Plaintiffs commenced this action in 2008, seeking damages for employment discrimination, fraud, conversion, breach of contract and unjust enrichment. Plaintiffs are former employees of certain of the defendant business entities, which they allege are essentially a single entity, located at the same physical office and sharing the same directors and officers. Plaintiffs allege that they were fraudulently induced into accepting employment, denied certain compensation and stocks and improperly terminated or transferred in April 2002. All defendants except defendants Sunwize Technologies, Inc. and Besicorp Group, Inc.1 have moved to dismiss the complaint pursuant to CPLR 3211 (a) (1), (5) and (7), asserting that the complaint fails to state a cause of action, that certain claims are barred by the statute of limitations and that a defense is founded on documen*1461tary evidence. Sunwize has separately moved to dismiss the complaint pursuant to CPLR 3211 (a) (1), (7) and (8) on the grounds that the complaint fails to state a cause of action, that it is not a necessary party and that plaintiffs have failed to obtain jurisdiction over it.

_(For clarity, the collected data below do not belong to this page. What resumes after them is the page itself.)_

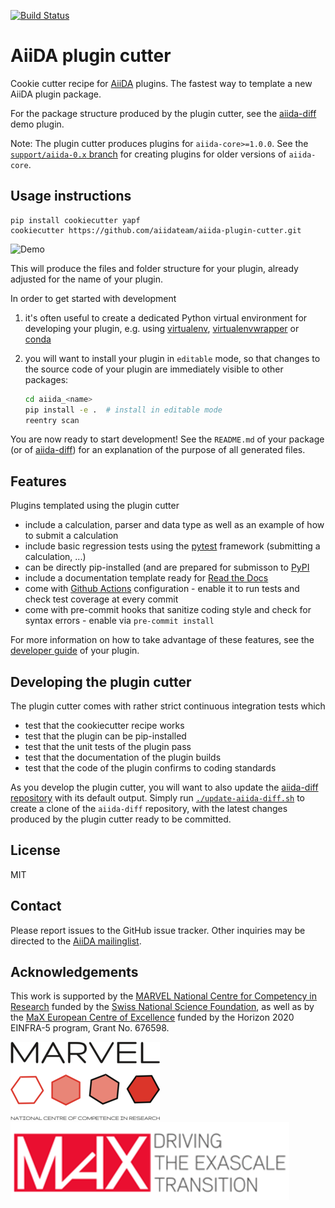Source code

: [![Build Status](https://github.com/aiidateam/aiida-plugin-cutter/workflows/aiida-plugin-cutter/badge.svg?branch=master)](https://github.com/aiidateam/aiida-plugin-cutter/actions)

# AiiDA plugin cutter

Cookie cutter recipe for [AiiDA](http://www.aiida.net) plugins. The fastest way to template a new AiiDA plugin package.

For the package structure produced by the plugin cutter, see the [aiida-diff](https://github.com/aiidateam/aiida-diff) demo plugin.

Note: The plugin cutter produces plugins for `aiida-core>=1.0.0`. 
See the [`support/aiida-0.x` branch](https://github.com/aiidateam/aiida-plugin-cutter/tree/support/aiida-0.x) for creating plugins for older versions of `aiida-core`.

## Usage instructions

    pip install cookiecutter yapf
    cookiecutter https://github.com/aiidateam/aiida-plugin-cutter.git

![Demo](https://image.ibb.co/ct6rL8/aiida_plugin_cutter.gif "The fastest way to kickstart an AiiDA plugin.")

This will produce the files and folder structure for your plugin,
already adjusted for the name of your plugin.

In order to get started with development

 1. it's often useful to create a dedicated Python virtual environment for developing your plugin, 
   e.g. using [virtualenv](https://virtualenv.pypa.io/en/latest/user_guide.html), [virtualenvwrapper](https://virtualenvwrapper.readthedocs.io/en/latest/) or [conda](https://docs.conda.io/projects/conda/en/latest/user-guide/getting-started.html#managing-envs)

 2. you will want to install your plugin in `editable` mode, so that changes to the source code of your plugin are immediately visible to other packages:

    ```bash
    cd aiida_<name>
    pip install -e .  # install in editable mode
    reentry scan
    ```

You are now ready to start development!
See the `README.md` of your package (or of [aiida-diff](https://github.com/aiidateam/aiida-diff)) for an explanation of the purpose of all generated files.

## Features

Plugins templated using the plugin cutter

* include a calculation, parser and data type as well as an example of
  how to submit a calculation
* include basic regression tests using the [pytest](https://docs.pytest.org/en/latest/) framework (submitting a calculation, ...)
* can be directly pip-installed (and are prepared for submisson to [PyPI](https://pypi.org/)
* include a documentation template ready for [Read the Docs](http://aiida-plugin-template.readthedocs.io/en/latest/)
* come with [Github Actions](https://github.com/features/actions) configuration - enable it to run tests and check test coverage at every commit
* come with pre-commit hooks that sanitize coding style and check for syntax errors - enable via `pre-commit install`

For more information on how to take advantage of these features,
see the [developer guide](https://aiida-diff.readthedocs.io/en/latest/developer_guide) of your plugin.

## Developing the plugin cutter

The plugin cutter comes with rather strict continuous integration tests which

 * test that the cookiecutter recipe works
 * test that the plugin can be pip-installed
 * test that the unit tests of the plugin pass
 * test that the documentation of the plugin builds
 * test that the code of the plugin confirms to coding standards

As you develop the plugin cutter, you will want to also update the [aiida-diff repository](https://github.com/aiidateam/aiida-diff) with its default output.
Simply run [`./update-aiida-diff.sh`](update-aiida-diff.sh) to create a clone of the `aiida-diff` repository, with the latest changes produced by the plugin cutter ready to be committed.

## License

MIT

## Contact

Please report issues to the GitHub issue tracker. Other inquiries may be
directed to the [AiiDA mailinglist](http://www.aiida.net/mailing-list/).

## Acknowledgements

This work is supported by the [MARVEL National Centre for Competency in
Research](<http://nccr-marvel.ch>) funded by the [Swiss National
Science Foundation](<http://www.snf.ch/en>), as well as by the [MaX
European Centre of Excellence](<http://www.max-centre.eu/>) funded by
the Horizon 2020 EINFRA-5 program, Grant No. 676598.

![MARVEL](miscellaneous/logos/MARVEL.png)
![MaX](miscellaneous/logos/MaX.png)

After denying plaintiffs’ request to withhold decision on defendants’ motions pending an opportunity to conduct discovery, Supreme Court, as relevant here, dismissed the tenth through twelfth causes of action (fraud) as untimely, and the seventh through ninth and thirteenth through fifteenth causes of action (seeking injunctive relief) for failure to state a claim. The court also dismissed, as time-barred, the sixteenth through eighteenth causes of action (conversion) to the extent that they arose out of the sale and liquidation of defendant Besicorp, Ltd. in 1999 and 2000, and all claims against defendants Randi Zinn, Frederic Zinn and the Estate of Michael F. Zinn. Finally, the complaint was dismissed in its entirety as against Sunwize. Plaintiffs now appeal.2
Initially, we discern no abuse of discretion in Supreme Court’s denial of plaintiffs’ request to stay a determination of defendants’ motions pending discovery. In order to warrant such discretionary relief, the party seeking the stay must demonstrate “some evidentiary basis for its claim that further discovery would yield material evidence and also ‘demonstrate how further discovery might reveal material facts in the movant’s exclusive knowledge’ ” (Rochester Linoleum & Carpet Ctr., Inc. v Cassin, 61 AD3d 1201, 1202 [2009], quoting Scofield v Trustees of Union Coll. in Town of Schenectady, 267 AD2d 651, 652 [1999]). Even a request that displays some evidentiary basis supporting further discovery will be insufficient where the complaint fails to state a cause of action as a matter of law (see Herzog v Town of Thompson, 216 AD2d 801, 803-804 [1995]). Here, plaintiffs’ attorney made only a general request for further discovery, unsupported by any evidentiary basis. Nor does the affidavit of plaintiff Joyce DePietro supply any information with regard to discovery. Furthermore, as set forth herein, Supreme Court correctly determined that certain causes of action failed to state a claim. Accordingly, Supreme Court properly denied plaintiffs’ request to stay determination of the motions to dismiss in order to permit further discovery.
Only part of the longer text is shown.